Por el rechazo social suscitado, fundamentalmente luego de la conflictiva aprobación de la reforma previsional, estas propuestas no han sido tratadas aún por el Congreso. Ese primer proyecto ambicioso fue fragmentado en 2018 en tres iniciativas diferentes (que prescindían de varios elementos de la formulación original). Y el único aspecto que parece no haber sido descartado completamente al día de hoy es el del mal llamado “blanqueo”.
En términos generales, todos esos proyectos tenían como claro objetivo reducir los niveles de protección laboral en consideración de que, tal como fue planteado en los fundamentos de uno de ellos, el esquema normativo actualmente vigente “asfixia” y “comprime las virtudes” y potencialidades de trabajadores y empleadores para mejorar la productividad.
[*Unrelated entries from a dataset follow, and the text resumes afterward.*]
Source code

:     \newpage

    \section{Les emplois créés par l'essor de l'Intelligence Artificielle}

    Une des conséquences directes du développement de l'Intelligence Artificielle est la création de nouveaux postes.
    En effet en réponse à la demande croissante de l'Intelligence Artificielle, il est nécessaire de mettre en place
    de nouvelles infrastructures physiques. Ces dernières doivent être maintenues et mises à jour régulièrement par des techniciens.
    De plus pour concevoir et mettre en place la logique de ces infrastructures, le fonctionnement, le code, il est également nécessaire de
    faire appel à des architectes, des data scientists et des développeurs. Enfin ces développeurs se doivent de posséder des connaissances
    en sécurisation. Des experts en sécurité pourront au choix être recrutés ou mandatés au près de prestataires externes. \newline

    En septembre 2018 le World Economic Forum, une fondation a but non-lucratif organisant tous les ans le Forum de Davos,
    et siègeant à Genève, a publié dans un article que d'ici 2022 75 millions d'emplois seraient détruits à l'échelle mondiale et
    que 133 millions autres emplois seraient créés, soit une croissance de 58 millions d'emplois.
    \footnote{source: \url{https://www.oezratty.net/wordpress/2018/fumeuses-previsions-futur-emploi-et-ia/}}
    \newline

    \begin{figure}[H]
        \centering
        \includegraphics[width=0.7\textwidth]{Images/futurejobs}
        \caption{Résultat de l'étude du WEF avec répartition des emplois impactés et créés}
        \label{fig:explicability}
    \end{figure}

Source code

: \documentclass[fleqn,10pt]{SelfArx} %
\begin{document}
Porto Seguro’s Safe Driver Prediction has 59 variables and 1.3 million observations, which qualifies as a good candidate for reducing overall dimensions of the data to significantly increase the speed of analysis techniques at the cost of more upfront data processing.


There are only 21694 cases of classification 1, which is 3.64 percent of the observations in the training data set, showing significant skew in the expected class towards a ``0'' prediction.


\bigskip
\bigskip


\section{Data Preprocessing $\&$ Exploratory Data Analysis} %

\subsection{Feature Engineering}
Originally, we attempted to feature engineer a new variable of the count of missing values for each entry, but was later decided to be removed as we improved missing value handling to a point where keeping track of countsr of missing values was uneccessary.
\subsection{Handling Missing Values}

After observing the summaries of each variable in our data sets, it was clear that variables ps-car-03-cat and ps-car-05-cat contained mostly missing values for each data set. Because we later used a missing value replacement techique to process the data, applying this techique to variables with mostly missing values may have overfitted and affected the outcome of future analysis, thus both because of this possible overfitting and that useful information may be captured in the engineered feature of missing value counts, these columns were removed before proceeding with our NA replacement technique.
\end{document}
Lo cierto es que la naturaleza de esas iniciativas no es del todo original. En la última década, alrededor de cien países han llevado a cabo modificaciones en los marcos normativos del trabajo que apuntan hacia su flexibilización. Sin embargo, un importante número de estudios de evaluación de impacto contradice la tesis que sostiene que una mayor flexibilidad promueve la creación de oportunidades laborales y reduce el desempleo.
Ahora bien, donde sí existe un acuerdo extendido entre quienes analizaron estas reformas es en el hecho de que su implementación incrementa inevitablemente los niveles de desigualdad. Incluso investigadores del propio Fondo Monetario Internacional (FMI) sostuvieron que “una mayor flexibilidad [de las instituciones laborales] puede plantear un desafío a los trabajadores, especialmente a aquellos con bajas calificaciones, y por lo tanto juega un rol importante en la explicación de las desigualdades”.
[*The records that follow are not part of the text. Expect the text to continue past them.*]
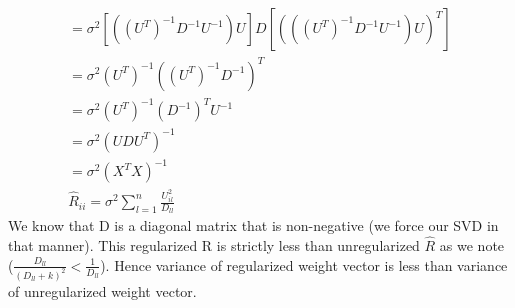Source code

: \documentclass[a4paper]{article}
\begin{document}
\begin{enumerate}
\begin{enumerate}
\begin{gather*}
		= \sigma^2 [((U^T)^{-1} D^{-1} U^{-1}) U]D[ (((U^T)^{-1} D^{-1} U^{-1}) U)^T ]\\
		= \sigma^2 (U^T)^{-1} ((U^T)^{-1}D^{-1})^T\\
		= \sigma^2 (U^T)^{-1} (D^{-1})^T U^{-1}\\
		= \sigma^2 (UDU^T)^{-1}\\
		= \sigma^2 (X^TX)^{-1}\\
		\hat{R}_{ii} = \sigma^2 \sum_{l=1}^n \frac{U_{il}^2}{D_{ll}}
	\end{gather*}
	We know that D is a diagonal matrix that is non-negative (we force our SVD in that manner). This regularized R is strictly less than unregularized $\hat{R}$ as we note ($\frac{D_{ll}}{(D_{ll} + k)^2} < \frac{1}{D_{ll}}$). Hence variance of regularized weight vector is less than variance of unregularized weight vector.
	\end{enumerate}
\end{enumerate}
\end{document}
La implementación de una reforma laboral incrementa inevitablemente los niveles de desigualdad.
En ese escenario, correspondería preguntarse si estas propuestas para modificar la legislación laboral son verdaderamente “modernas”. ¿El siglo XXI está demandando recortar los derechos de los trabajadores? ¿Es este el camino adecuado para volver a generar trabajo de calidad? ¿La única forma de armonizar el cambio tecnológico con la organización del proceso productivo y las relaciones laborales es reduciendo los niveles de protección de los trabajadores?
Creemos que no. No hay ninguna tendencia inexorable hacia el futuro que exija ese tipo de cambios. Por el contrario, consideramos que las transformaciones necesarias para recrear un modelo de desarrollo centrado en el trabajo de calidad necesitan un conjunto de políticas orientadas en el sentido inverso.
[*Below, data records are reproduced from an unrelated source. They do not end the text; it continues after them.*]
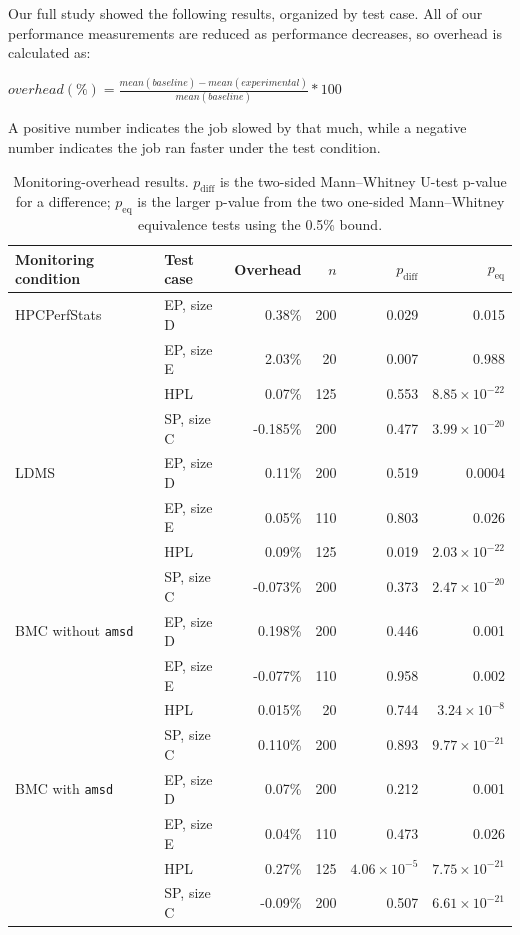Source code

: \documentclass[conference]{IEEEtran}
\begin{document}
Our full study showed the following results, organized by test case. 
All of our performance measurements are reduced as performance decreases, so
overhead is calculated as:

\(overhead (\%) = \frac{mean(baseline)-mean(experimental)}{mean(baseline)}*100\)

A positive 
number indicates the job slowed by that much, while a negative number indicates 
the job ran faster under the test condition.

\begin{table}[!t]
\centering
\footnotesize
\setlength{\tabcolsep}{4pt}
\begin{tabular}{llrrrr}
\hline
Monitoring condition & Test case & Overhead & $n$ & $p_{\mathrm{diff}}$ & $p_{\mathrm{eq}}$ \\
\hline
HPCPerfStats & EP, size D & 0.38\% & 200 & 0.029 & 0.015 \\
             & EP, size E & 2.03\% & 20  & 0.007 & 0.988 \\
             & HPL        & 0.07\% & 125 & 0.553 & $8.85\times10^{-22}$ \\
             & SP, size C & -0.185\% & 200 & 0.477 & $3.99\times10^{-20}$ \\
\hline
LDMS         & EP, size D & 0.11\% & 200 & 0.519 & 0.0004 \\
             & EP, size E & 0.05\% & 110 & 0.803 & 0.026 \\
             & HPL        & 0.09\% & 125 & 0.019 & $2.03\times10^{-22}$ \\
             & SP, size C & -0.073\% & 200 & 0.373 & $2.47\times10^{-20}$ \\
\hline
BMC without \texttt{amsd} & EP, size D & 0.198\% & 200 & 0.446 & 0.001 \\
             & EP, size E & -0.077\% & 110 & 0.958 & 0.002 \\
             & HPL        & 0.015\% & 20 & 0.744 & $3.24\times10^{-8}$ \\
             & SP, size C & 0.110\% & 200 & 0.893 & $9.77\times10^{-21}$ \\
\hline
BMC with \texttt{amsd} & EP, size D & 0.07\% & 200 & 0.212 & 0.001 \\
             & EP, size E & 0.04\% & 110 & 0.473 & 0.026 \\
             & HPL        & 0.27\% & 125 & $4.06\times10^{-5}$ & $7.75\times10^{-21}$ \\
             & SP, size C & -0.09\% & 200 & 0.507 & $6.61\times10^{-21}$ \\
\hline
\end{tabular}
\caption{Monitoring-overhead results. $p_{\mathrm{diff}}$ is the two-sided Mann--Whitney U-test p-value for a difference; $p_{\mathrm{eq}}$ is the larger p-value from the two one-sided Mann--Whitney equivalence tests using the 0.5\% bound.}
\label{table:results_all}
\end{table}
\end{document}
Nos referimos, por ejemplo, a la regulación de las nuevas formas de empleo (como las que se desarrollan a través de las plataformas digitales) a partir del reconocimiento de la existencia de relaciones de trabajo entre trabajadores y empresas; a la renovación de los convenios colectivos, pero no para reducir derechos, sino para actualizar temas fundamentales, como la organización del trabajo, las categorías profesionales o la salud y la seguridad en el trabajo; a la implementación de un sistema de formación continua que permita mejorar la competencias y habilidades de las y los trabajadores; a la puesta en práctica de una verdadera estrategia para reducir la segregación de las mujeres en el mercado laboral; o a la ampliación de las funciones de la inspección laboral para reducir el trabajo no registrado.
En definitiva, consideramos que son esos algunos de los elementos que debería incluir una agenda para que el trabajo del futuro sea un canal de realización de las y los trabajadores, y no una fuente de injusticias y frustraciones.